Nov 6, 2012, 10:21 AM EST
Blake Griffin is shooting 45.1 percent this young season, a dramatic drop off from the 54.9 percent of last season. The result is he is scoring 16.3 points per game, down from 20.7 last season, and he is doing it far less efficiently.
After the Clippers loss to the Cavaliers we found out why — he is playing through a burst bursa sac in his right elbow. That’s his shooting arm. Dan Woike at the Orange County Register has the report.
Griffin said the problem happens nearly every year, though “never this bad.”

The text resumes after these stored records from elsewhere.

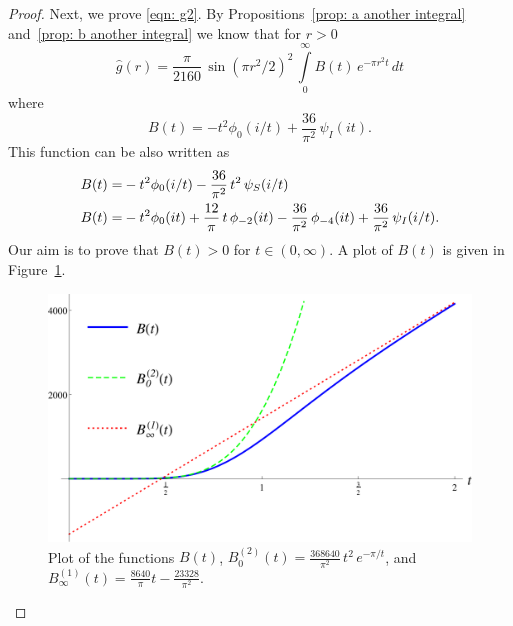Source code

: \begin{proof}
  Next, we prove \eqref{eqn: g2}. By Propositions~\ref{prop: a another integral} and~\ref{prop: b another integral} we know that for $r>0$
  \begin{equation}\label{eqn: g B} \widehat{g}(r)=\frac{\pi}{2160}\,\sin(\pi r^2/2)^2\,\int\limits_0^\infty B(t)\,e^{-\pi r^2 t}\,dt\end{equation}
  where $$B(t)=-t^2\phi_0(i/t)+\frac{36}{\pi^2}\,\psi_I(it).$$
  This function can be also written as
  \begin{align}
   B(t)=&-t^2\phi_0(i/t)-\frac{36}{\pi^2}\,t^2\,\psi_S(i/t)\notag\\
   B(t)=&-t^2\phi_0(it)+\frac{12}{\pi}\,t\,\phi_{-2}(it)-\frac{36}{\pi^2}\,\phi_{-4}(it)+\frac{36}{\pi^2}\,\psi_I(i/t).\notag
  \end{align}
  Our aim is to prove that $B(t)>0$ for $t\in(0,\infty)$. A plot of $B(t)$ is given in Figure~\ref{fig:B}.
  \begin{figure}[h!]
  \caption{Plot of the functions $B(t)$, $B^{(2)}_0(t)=\frac{368640}{\pi^2}\,t^2\,e^{-\pi /t}$, and $B^{(1)}_\infty(t)=\frac{8640}{\pi}t-\frac{23328}{\pi^2}$.\label{fig:B}}
    \centering
  \includegraphics[width=300 pt]{graphics/e8plot_B.pdf}
  \end{figure}


\end{proof}
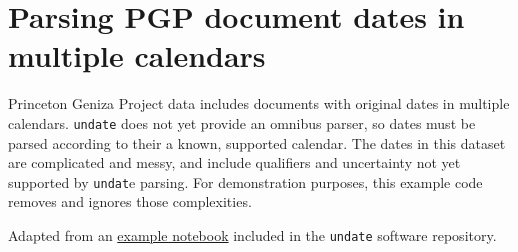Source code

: \documentclass[final]{anthology-ch} %
\begin{document}
\printbibliography

\appendix

\section{Parsing PGP document dates in multiple calendars} \label{appdx:parse-pgp-dates}

Princeton Geniza Project data includes documents with original dates in multiple calendars.  \texttt{undate} does not yet provide an omnibus parser, so dates must be parsed according to their a known, supported calendar.  The dates in this dataset are complicated and messy, and include qualifiers and uncertainty not yet supported by \texttt{undat}e parsing. For demonstration purposes, this example code removes and ignores those complexities.

Adapted from an \href{https://github.com/dh-tech/undate-python/blob/main/examples/pgp_dates.ipynb}{example notebook} included in the \texttt{undate} software repository.
\end{document}
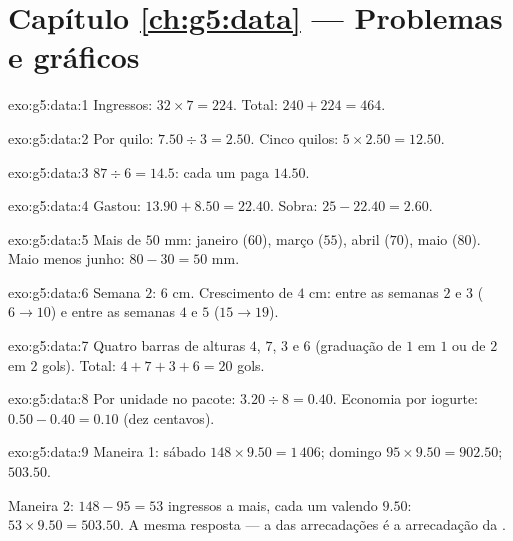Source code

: \section*{Capítulo \ref{ch:g5:data} --- Problemas e gráficos}

\begin{solution}{exo:g5:data:1}
Ingressos: $32 \times 7 = 224$. Total: $240 + 224 = 464$.
\end{solution}

\begin{solution}{exo:g5:data:2}
Por quilo: $7.50 \div 3 = 2.50$. Cinco quilos:
$5 \times 2.50 = 12.50$.
\end{solution}

\begin{solution}{exo:g5:data:3}
$87 \div 6 = 14.5$: cada um paga $14.50$.
\end{solution}

\begin{solution}{exo:g5:data:4}
Gastou: $13.90 + 8.50 = 22.40$. Sobra: $25 - 22.40 = 2.60$.
\end{solution}

\begin{solution}{exo:g5:data:5}
Mais de $50$ mm: janeiro ($60$), março ($55$), abril ($70$), maio
($80$). Maio menos junho: $80 - 30 = 50$ mm.
\end{solution}

\begin{solution}{exo:g5:data:6}
Semana $2$: $6$ cm. Crescimento de $4$ cm: entre as semanas $2$ e $3$
($6 \to 10$) e entre as semanas $4$ e $5$ ($15 \to 19$).
\end{solution}

\begin{solution}{exo:g5:data:7}
Quatro barras de alturas $4$, $7$, $3$ e $6$ (graduação de $1$ em $1$
ou de $2$ em $2$ gols). Total: $4 + 7 + 3 + 6 = 20$ gols.
\end{solution}

\begin{solution}{exo:g5:data:8}
Por unidade no pacote: $3.20 \div 8 = 0.40$. Economia por iogurte:
$0.50 - 0.40 = 0.10$ (dez centavos).
\end{solution}

\begin{solution}{exo:g5:data:9}
Maneira 1: sábado $148 \times 9.50 = 1\,406$; domingo
$95 \times 9.50 = 902.50$;  $503.50$.

Maneira 2: $148 - 95 = 53$ ingressos a mais, cada um valendo $9.50$:
$53 \times 9.50 = 503.50$. A mesma resposta --- a  das
arrecadações é a arrecadação da .
\end{solution}


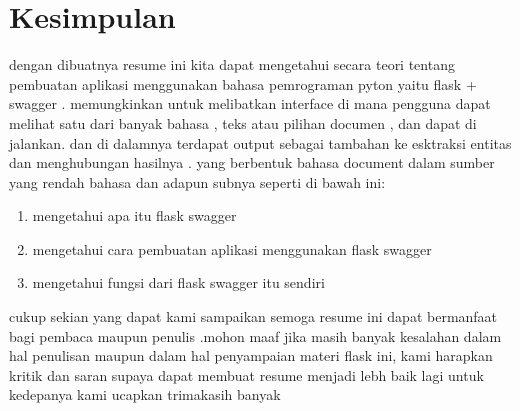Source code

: \section{Kesimpulan}
dengan dibuatnya resume ini kita dapat mengetahui secara teori tentang pembuatan aplikasi menggunakan bahasa pemrograman pyton yaitu flask + swagger . 
memungkinkan untuk melibatkan interface di mana pengguna dapat melihat satu dari banyak bahasa , teks atau pilihan documen , dan dapat di jalankan. dan di dalamnya terdapat output sebagai tambahan ke esktraksi entitas dan menghubungan hasilnya . yang berbentuk bahasa document dalam sumber yang rendah bahasa dan adapun subnya seperti di bawah ini:

\begin{enumerate}
\item mengetahui apa itu flask swagger
\item mengetahui cara pembuatan aplikasi menggunakan flask swagger
\item mengetahui fungsi dari flask swagger itu sendiri
\end{enumerate}	
cukup sekian yang dapat kami sampaikan semoga resume ini dapat bermanfaat  bagi pembaca maupun penulis .mohon maaf jika masih banyak kesalahan dalam hal penulisan maupun dalam hal penyampaian materi flask ini, kami harapkan kritik dan saran supaya dapat membuat resume menjadi lebh baik lagi untuk kedepanya kami ucapkan trimakasih banyak

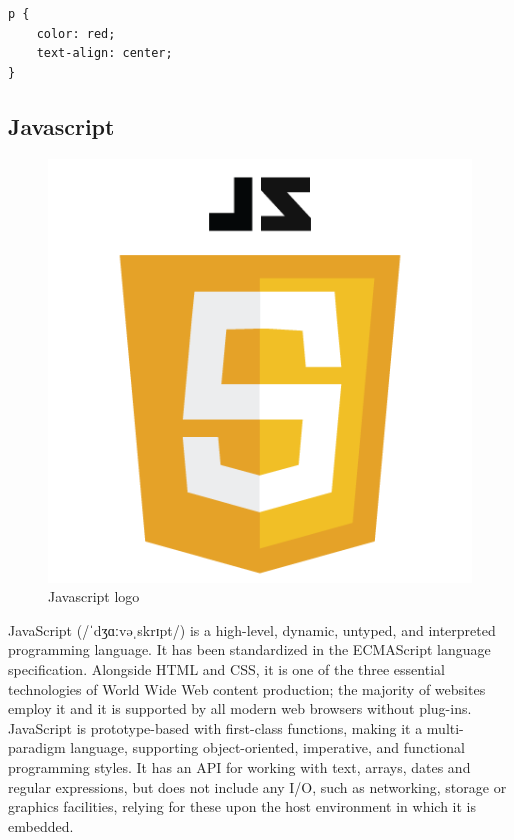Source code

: \begin{verbatim}
p {
    color: red;
    text-align: center;
} 
\end{verbatim}

\subsection{Javascript}
\begin{figure}[h]
\centering \includegraphics[scale=0.3]{images/JS.png}
\caption{Javascript logo}
\end{figure}
JavaScript (/ˈdʒɑːvəˌskrɪpt/) is a high-level, dynamic, untyped, and interpreted programming language. It has been standardized in the ECMAScript language specification. Alongside HTML and CSS, it is one of the three essential technologies of World Wide Web content production; the majority of websites employ it and it is supported by all modern web browsers without plug-ins. JavaScript is prototype-based with first-class functions, making it a multi-paradigm language, supporting object-oriented, imperative, and functional programming styles. It has an API for working with text, arrays, dates and regular expressions, but does not include any I/O, such as networking, storage or graphics facilities, relying for these upon the host environment in which it is embedded.

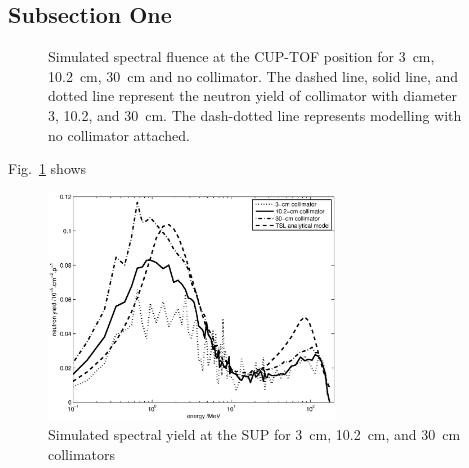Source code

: \documentclass[12pt,journal]{IEEEtran}
\let\MYoriglatexcaption\caption
\renewcommand{\caption}[2][\relax]{\MYoriglatexcaption[#2]{#2}}
\begin{document}
\subsection{Subsection One}
\begin{figure}[!t] 
	\centering    
	\hfil
	\caption{Simulated spectral fluence at the CUP-TOF position for \SI{3}{\cm}, \SI{10.2}{\cm}, \SI{30}{\cm} and no collimator. The dashed line, solid line, and dotted line represent the neutron yield of collimator with diameter 3, 10.2, and \SI{30}{\cm}. The dash-dotted line represents modelling with no collimator attached.}
	\label{fig_LethargylinearspaceFor4collimators}
\end{figure}

Fig.~\ref{fig_LethargylinearspaceFor4collimators} shows 

\begin{figure}[!t] 
	\centering    
	\includegraphics[width=3in]{SUPcomparedlinearspace.eps}
	\caption{Simulated spectral yield at the SUP for \SI{3}{\cm}, \SI{10.2}{\cm}, and \SI{30}{\cm} collimators}
	\label{fig:SUPcomparedlinearspace}
\end{figure}
\end{document}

Before Monday’s game with Cleveland, Griffin showed discomfort on his face as he warmed up, missing his first few shots well short. Griffin shook his right elbow, which was revealed to be heavily taped, and kept shooting.
The bursa sac is a series of small pouches of fluid in the elbow that provides cushioning and lubrication in the joint (they are in the knee and hip as well). Usually there is swelling and pain, and fluid could need to be drained from the elbow, but no surgery is required.
He’s not going to miss time, but it is impacting his game.
It’s not just that he is shooting 4-for-19 beyond 10 feet (21.1 percent, down from a still unimpressive 29.3 percent last season) because he’s only shooting a little more from the outside. It’s also his finishing at the rim — last season he finished 73.7 percent of his chances in the restricted area, this season that is down to a mortal 65.4 percent.
The Clippers need Griffin to be a more efficient scorer, or they are going to lose more games to teams like the Cavaliers.